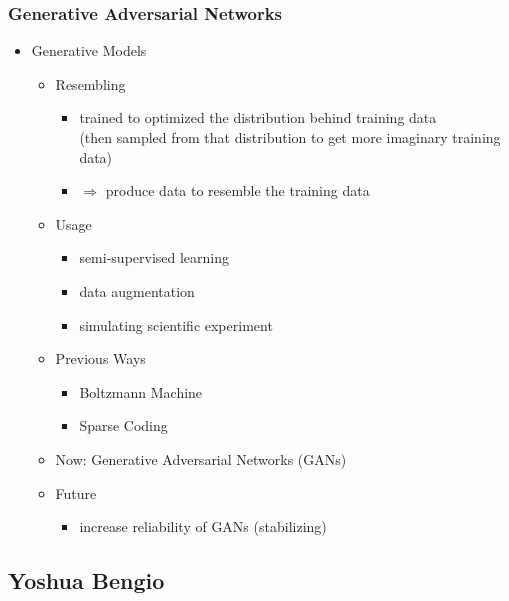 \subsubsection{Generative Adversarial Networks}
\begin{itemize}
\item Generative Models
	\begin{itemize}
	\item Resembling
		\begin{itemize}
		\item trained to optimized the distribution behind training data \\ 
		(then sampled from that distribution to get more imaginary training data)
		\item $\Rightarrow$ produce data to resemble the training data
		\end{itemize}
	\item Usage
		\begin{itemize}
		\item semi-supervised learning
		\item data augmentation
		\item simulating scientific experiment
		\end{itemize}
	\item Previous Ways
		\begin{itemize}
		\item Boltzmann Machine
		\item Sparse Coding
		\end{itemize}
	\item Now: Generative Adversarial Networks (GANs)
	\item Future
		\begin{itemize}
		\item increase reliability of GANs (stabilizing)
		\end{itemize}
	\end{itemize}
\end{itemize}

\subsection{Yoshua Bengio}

=====

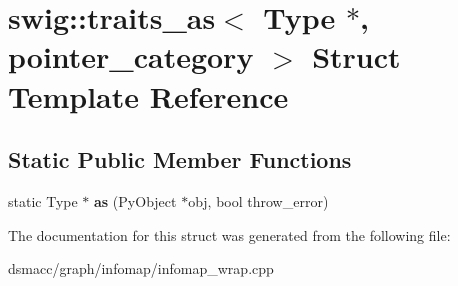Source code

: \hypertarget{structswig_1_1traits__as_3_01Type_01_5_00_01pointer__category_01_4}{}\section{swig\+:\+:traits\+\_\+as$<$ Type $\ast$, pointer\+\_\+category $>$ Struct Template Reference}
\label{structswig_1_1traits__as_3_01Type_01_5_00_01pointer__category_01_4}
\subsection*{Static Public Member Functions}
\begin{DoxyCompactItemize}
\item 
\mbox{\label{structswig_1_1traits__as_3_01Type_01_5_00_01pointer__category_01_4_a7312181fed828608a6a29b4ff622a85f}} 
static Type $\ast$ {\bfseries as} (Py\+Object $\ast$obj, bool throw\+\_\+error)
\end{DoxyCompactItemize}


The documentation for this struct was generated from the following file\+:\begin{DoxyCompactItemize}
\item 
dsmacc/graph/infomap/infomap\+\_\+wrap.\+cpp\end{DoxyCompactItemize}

=====

- [DIRECTIONS]: Search each line of the entries for the string "data", then say how many lines have it. Reply with the number only.

- [ANSWER]: 4